* SUPPLIED INFORMATION:
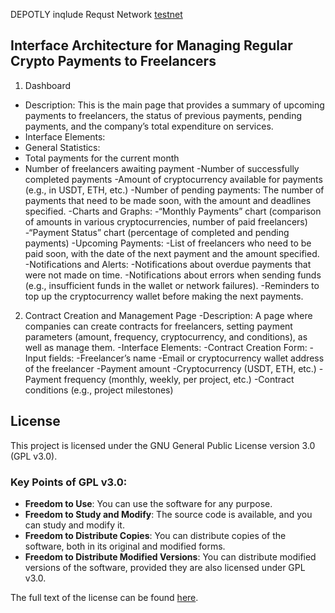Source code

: DEPOTLY inqlude Requst Network [testnet](https://rn-client.depotly.dev)
## Interface Architecture for Managing Regular Crypto Payments to Freelancers
1. Dashboard
- Description: This is the main page that provides a summary of upcoming payments to freelancers, the status of previous payments, pending payments, and the company’s total expenditure on services.
- Interface Elements:
- General Statistics:
- Total payments for the current month
- Number of freelancers awaiting payment
-Number of successfully completed payments
-Amount of cryptocurrency available for payments (e.g., in USDT, ETH, etc.)
-Number of pending payments: The number of payments that need to be made soon, with the amount and deadlines specified.
-Charts and Graphs:
-“Monthly Payments” chart (comparison of amounts in various cryptocurrencies, number of paid freelancers)
-“Payment Status” chart (percentage of completed and pending payments)
-Upcoming Payments:
-List of freelancers who need to be paid soon, with the date of the next payment and the amount specified.
-Notifications and Alerts:
-Notifications about overdue payments that were not made on time.
-Notifications about errors when sending funds (e.g., insufficient funds in the wallet or network failures).
-Reminders to top up the cryptocurrency wallet before making the next payments.
2. Contract Creation and Management Page
-Description: A page where companies can create contracts for freelancers, setting payment parameters (amount, frequency, cryptocurrency, and conditions), as well as manage them.
-Interface Elements:
-Contract Creation Form:
-Input fields:
-Freelancer’s name
-Email or cryptocurrency wallet address of the freelancer
-Payment amount
-Cryptocurrency (USDT, ETH, etc.)
-Payment frequency (monthly, weekly, per project, etc.)
-Contract conditions (e.g., project milestones)

## License

This project is licensed under the GNU General Public License version 3.0 (GPL v3.0).

### Key Points of GPL v3.0:
- **Freedom to Use**: You can use the software for any purpose.
- **Freedom to Study and Modify**: The source code is available, and you can study and modify it.
- **Freedom to Distribute Copies**: You can distribute copies of the software, both in its original and modified forms.
- **Freedom to Distribute Modified Versions**: You can distribute modified versions of the software, provided they are also licensed under GPL v3.0.

The full text of the license can be found [here](https://www.gnu.org/licenses/gpl-3.0.en.html).
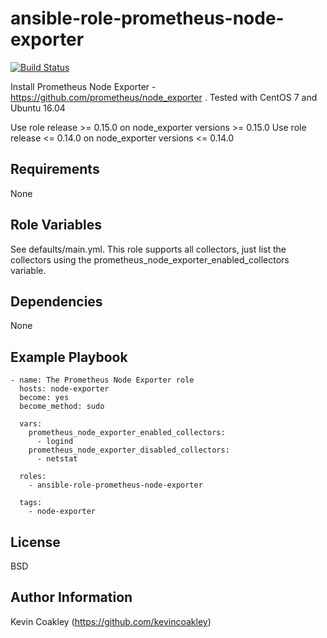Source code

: ansible-role-prometheus-node-exporter
=====================================

[![Build Status](https://travis-ci.org/kevincoakley/ansible-role-prometheus-node-exporter.svg?branch=master)](https://travis-ci.org/kevincoakley/ansible-role-prometheus-node-exporter)

Install Prometheus Node Exporter - https://github.com/prometheus/node_exporter . Tested with CentOS 7 and Ubuntu 16.04

Use role release >= 0.15.0 on node_exporter versions >= 0.15.0
Use role release <= 0.14.0 on node_exporter versions <= 0.14.0

Requirements
------------

None

Role Variables
--------------

See defaults/main.yml. This role supports all collectors, just list the collectors using the prometheus_node_exporter_enabled_collectors variable.

Dependencies
------------

None

Example Playbook
----------------

    - name: The Prometheus Node Exporter role
      hosts: node-exporter
      become: yes
      become_method: sudo

      vars:
        prometheus_node_exporter_enabled_collectors:
          - logind
        prometheus_node_exporter_disabled_collectors:
          - netstat

      roles:
        - ansible-role-prometheus-node-exporter

      tags:
        - node-exporter


License
-------

BSD

Author Information
------------------

Kevin Coakley (https://github.com/kevincoakley)
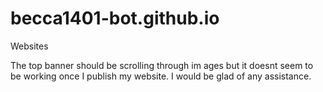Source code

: # becca1401-bot.github.io
Websites

 The top banner should be scrolling through im
 ages but it doesnt seem to be working once I publish my website. I would be glad of any assistance. 
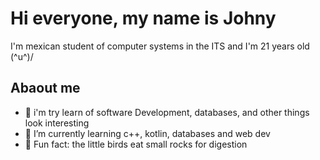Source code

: 
# Hi everyone, my name is Johny 
I'm mexican student of computer systems in the ITS and I'm 21 years old (^u^)/
## Abaout me
- 👀 i'm try learn of software Development, databases, and other things look interesting
- 🌱 I’m currently learning c++, kotlin, databases and web dev 
- 🐥 Fun fact: the little birds eat small rocks for digestion

## 
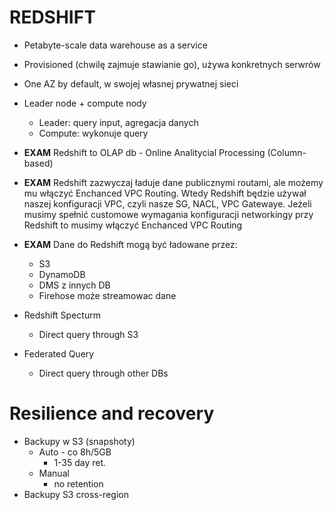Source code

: # REDSHIFT

- Petabyte-scale data warehouse as a service
- Provisioned (chwilę zajmuje stawianie go), używa konkretnych serwrów
- One AZ by default, w swojej własnej prywatnej sieci
- Leader node + compute nody
	- Leader: query input, agregacja danych
	- Compute: wykonuje query
- **EXAM** Redshift to OLAP db - Online Analitycial Processing (Column-based)
- **EXAM** Redshift zazwyczaj ładuje dane publicznymi routami, ale możemy mu włączyć Enchanced VPC Routing. Wtedy Redshift będzie używał naszej konfiguracji VPC, czyli nasze SG, NACL, VPC Gatewaye. Jeżeli musimy spełnić customowe wymagania konfiguracji networkingy przy Redshift to musimy włączyć Enchanced VPC Routing
- **EXAM** Dane do Redshift mogą być ładowane przez:
	- S3
	- DynamoDB 
	- DMS z innych DB
	- Firehose może streamowac dane 

- Redshift Specturm
	- Direct query through S3

- Federated Query
	- Direct query through other DBs

# Resilience and recovery
- Backupy w S3 (snapshoty)
	- Auto - co 8h/5GB
		- 1-35 day ret.
	- Manual 
		- no retention
- Backupy S3 cross-region
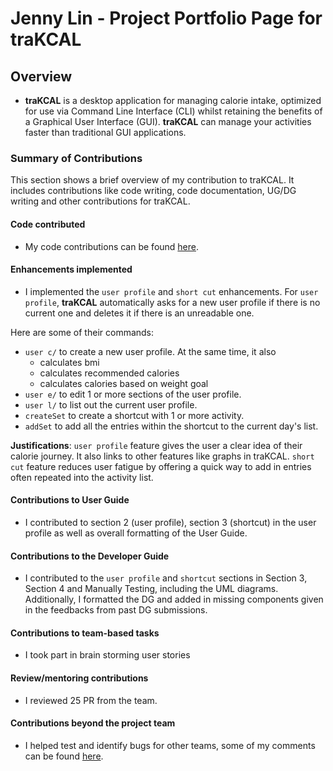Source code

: # Jenny Lin - Project Portfolio Page for traKCAL

## Overview
* **traKCAL** is a desktop application for managing calorie intake, optimized for use via Command Line Interface (CLI) whilst retaining the benefits of a Graphical User Interface (GUI). **traKCAL** can manage your activities faster than traditional GUI applications.

### Summary of Contributions
This section shows a brief overview of my contribution to traKCAL. It includes contributions like code writing, code documentation, UG/DG writing and other contributions for traKCAL. 

#### Code contributed

* My code contributions can be found [here](https://nus-cs2113-ay2021s1.github.io/tp-dashboard/#breakdown=true&search=&sort=groupTitle&sortWithin=title&since=2020-09-27&timeframe=commit&mergegroup=&groupSelect=groupByRepos&checkedFileTypes=docs~functional-code~test-code~other&tabOpen=true&tabType=authorship&zFR=false&tabAuthor=jlifah&tabRepo=AY2021S1-CS2113T-T09-4%2Ftp%5Bmaster%5D&authorshipIsMergeGroup=false&authorshipFileTypes=docs~functional-code~test-code~other).

#### Enhancements implemented

* I implemented the `user profile` and `short cut` enhancements. For `user profile`, **traKCAL** automatically asks for a new user profile if there is no current one and deletes it if there is an unreadable one. 

Here are some of their commands: 
* `user c/` to create a new user profile. At the same time, it also 
   * calculates bmi
   * calculates recommended calories
   * calculates calories based on weight goal
* `user e/` to edit 1 or more sections of the user profile. 
* `user l/` to list out the current user profile.
* `createSet` to create a shortcut with 1 or more activity.
* `addSet` to add all the entries within the shortcut to the current day's list.


**Justifications**: `user profile` feature gives the user a clear idea of their calorie journey. It also links to other features like graphs in traKCAL. `short cut` feature reduces user fatigue by offering a quick way to add in entries often repeated into the activity list.  

#### Contributions to User Guide 

* I contributed to section 2 (user profile), section 3 (shortcut) in the user profile as well as overall formatting of the User Guide. 

#### Contributions to the Developer Guide

* I contributed to the `user profile` and `shortcut` sections in Section 3, Section 4 and Manually Testing, including the UML diagrams. Additionally, I formatted the DG and added in missing components given in the feedbacks from past DG submissions. 

#### Contributions to team-based tasks

* I took part in brain storming user stories

#### Review/mentoring contributions

* I reviewed 25 PR from the team.

#### Contributions beyond the project team

* I helped test and identify bugs for other teams, some of my comments can be found [here](https://github.com/jlifah/ped/issues).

* YOUR TASK:
Every line above should be repeated exactly; pictures stay out of the copy.

* TASK SOLUTION:
Source code

: DEPOTLY inqlude Requst Network [testnet](https://rn-client.depotly.dev)
## Interface Architecture for Managing Regular Crypto Payments to Freelancers
1. Dashboard
- Description: This is the main page that provides a summary of upcoming payments to freelancers, the status of previous payments, pending payments, and the company’s total expenditure on services.
- Interface Elements:
- General Statistics:
- Total payments for the current month
- Number of freelancers awaiting payment
-Number of successfully completed payments
-Amount of cryptocurrency available for payments (e.g., in USDT, ETH, etc.)
-Number of pending payments: The number of payments that need to be made soon, with the amount and deadlines specified.
-Charts and Graphs:
-“Monthly Payments” chart (comparison of amounts in various cryptocurrencies, number of paid freelancers)
-“Payment Status” chart (percentage of completed and pending payments)
-Upcoming Payments:
-List of freelancers who need to be paid soon, with the date of the next payment and the amount specified.
-Notifications and Alerts:
-Notifications about overdue payments that were not made on time.
-Notifications about errors when sending funds (e.g., insufficient funds in the wallet or network failures).
-Reminders to top up the cryptocurrency wallet before making the next payments.
2. Contract Creation and Management Page
-Description: A page where companies can create contracts for freelancers, setting payment parameters (amount, frequency, cryptocurrency, and conditions), as well as manage them.
-Interface Elements:
-Contract Creation Form:
-Input fields:
-Freelancer’s name
-Email or cryptocurrency wallet address of the freelancer
-Payment amount
-Cryptocurrency (USDT, ETH, etc.)
-Payment frequency (monthly, weekly, per project, etc.)
-Contract conditions (e.g., project milestones)

## License

This project is licensed under the GNU General Public License version 3.0 (GPL v3.0).

### Key Points of GPL v3.0:
- **Freedom to Use**: You can use the software for any purpose.
- **Freedom to Study and Modify**: The source code is available, and you can study and modify it.
- **Freedom to Distribute Copies**: You can distribute copies of the software, both in its original and modified forms.
- **Freedom to Distribute Modified Versions**: You can distribute modified versions of the software, provided they are also licensed under GPL v3.0.

The full text of the license can be found [here](https://www.gnu.org/licenses/gpl-3.0.en.html).
Source code

: ansible-role-prometheus-node-exporter
=====================================

[![Build Status](https://travis-ci.org/kevincoakley/ansible-role-prometheus-node-exporter.svg?branch=master)](https://travis-ci.org/kevincoakley/ansible-role-prometheus-node-exporter)

Install Prometheus Node Exporter - https://github.com/prometheus/node_exporter . Tested with CentOS 7 and Ubuntu 16.04

Use role release >= 0.15.0 on node_exporter versions >= 0.15.0
Use role release <= 0.14.0 on node_exporter versions <= 0.14.0

Requirements
------------

None

Role Variables
--------------

See defaults/main.yml. This role supports all collectors, just list the collectors using the prometheus_node_exporter_enabled_collectors variable.

Dependencies
------------

None

Example Playbook
----------------

    - name: The Prometheus Node Exporter role
      hosts: node-exporter
      become: yes
      become_method: sudo

      vars:
        prometheus_node_exporter_enabled_collectors:
          - logind
        prometheus_node_exporter_disabled_collectors:
          - netstat

      roles:
        - ansible-role-prometheus-node-exporter

      tags:
        - node-exporter


License
-------

BSD

Author Information
------------------

Kevin Coakley (https://github.com/kevincoakley)
Source code

: # becca1401-bot.github.io
Websites

 The top banner should be scrolling through im
 ages but it doesnt seem to be working once I publish my website. I would be glad of any assistance. 
Source code

: 
# Hi everyone, my name is Johny 
I'm mexican student of computer systems in the ITS and I'm 21 years old (^u^)/
## Abaout me
- 👀 i'm try learn of software Development, databases, and other things look interesting
- 🌱 I’m currently learning c++, kotlin, databases and web dev 
- 🐥 Fun fact: the little birds eat small rocks for digestion

## 
Source code

: # REDSHIFT

- Petabyte-scale data warehouse as a service
- Provisioned (chwilę zajmuje stawianie go), używa konkretnych serwrów
- One AZ by default, w swojej własnej prywatnej sieci
- Leader node + compute nody
	- Leader: query input, agregacja danych
	- Compute: wykonuje query
- **EXAM** Redshift to OLAP db - Online Analitycial Processing (Column-based)
- **EXAM** Redshift zazwyczaj ładuje dane publicznymi routami, ale możemy mu włączyć Enchanced VPC Routing. Wtedy Redshift będzie używał naszej konfiguracji VPC, czyli nasze SG, NACL, VPC Gatewaye. Jeżeli musimy spełnić customowe wymagania konfiguracji networkingy przy Redshift to musimy włączyć Enchanced VPC Routing
- **EXAM** Dane do Redshift mogą być ładowane przez:
	- S3
	- DynamoDB 
	- DMS z innych DB
	- Firehose może streamowac dane 

- Redshift Specturm
	- Direct query through S3

- Federated Query
	- Direct query through other DBs

# Resilience and recovery
- Backupy w S3 (snapshoty)
	- Auto - co 8h/5GB
		- 1-35 day ret.
	- Manual 
		- no retention
- Backupy S3 cross-region
Source code

: # Jenny Lin - Project Portfolio Page for traKCAL

## Overview
* **traKCAL** is a desktop application for managing calorie intake, optimized for use via Command Line Interface (CLI) whilst retaining the benefits of a Graphical User Interface (GUI). **traKCAL** can manage your activities faster than traditional GUI applications.

### Summary of Contributions
This section shows a brief overview of my contribution to traKCAL. It includes contributions like code writing, code documentation, UG/DG writing and other contributions for traKCAL. 

#### Code contributed

* My code contributions can be found [here](https://nus-cs2113-ay2021s1.github.io/tp-dashboard/#breakdown=true&search=&sort=groupTitle&sortWithin=title&since=2020-09-27&timeframe=commit&mergegroup=&groupSelect=groupByRepos&checkedFileTypes=docs~functional-code~test-code~other&tabOpen=true&tabType=authorship&zFR=false&tabAuthor=jlifah&tabRepo=AY2021S1-CS2113T-T09-4%2Ftp%5Bmaster%5D&authorshipIsMergeGroup=false&authorshipFileTypes=docs~functional-code~test-code~other).

#### Enhancements implemented

* I implemented the `user profile` and `short cut` enhancements. For `user profile`, **traKCAL** automatically asks for a new user profile if there is no current one and deletes it if there is an unreadable one. 

Here are some of their commands: 
* `user c/` to create a new user profile. At the same time, it also 
   * calculates bmi
   * calculates recommended calories
   * calculates calories based on weight goal
* `user e/` to edit 1 or more sections of the user profile. 
* `user l/` to list out the current user profile.
* `createSet` to create a shortcut with 1 or more activity.
* `addSet` to add all the entries within the shortcut to the current day's list.


**Justifications**: `user profile` feature gives the user a clear idea of their calorie journey. It also links to other features like graphs in traKCAL. `short cut` feature reduces user fatigue by offering a quick way to add in entries often repeated into the activity list.  

#### Contributions to User Guide 

* I contributed to section 2 (user profile), section 3 (shortcut) in the user profile as well as overall formatting of the User Guide. 

#### Contributions to the Developer Guide

* I contributed to the `user profile` and `shortcut` sections in Section 3, Section 4 and Manually Testing, including the UML diagrams. Additionally, I formatted the DG and added in missing components given in the feedbacks from past DG submissions. 

#### Contributions to team-based tasks

* I took part in brain storming user stories

#### Review/mentoring contributions

* I reviewed 25 PR from the team.

#### Contributions beyond the project team

* I helped test and identify bugs for other teams, some of my comments can be found [here](https://github.com/jlifah/ped/issues).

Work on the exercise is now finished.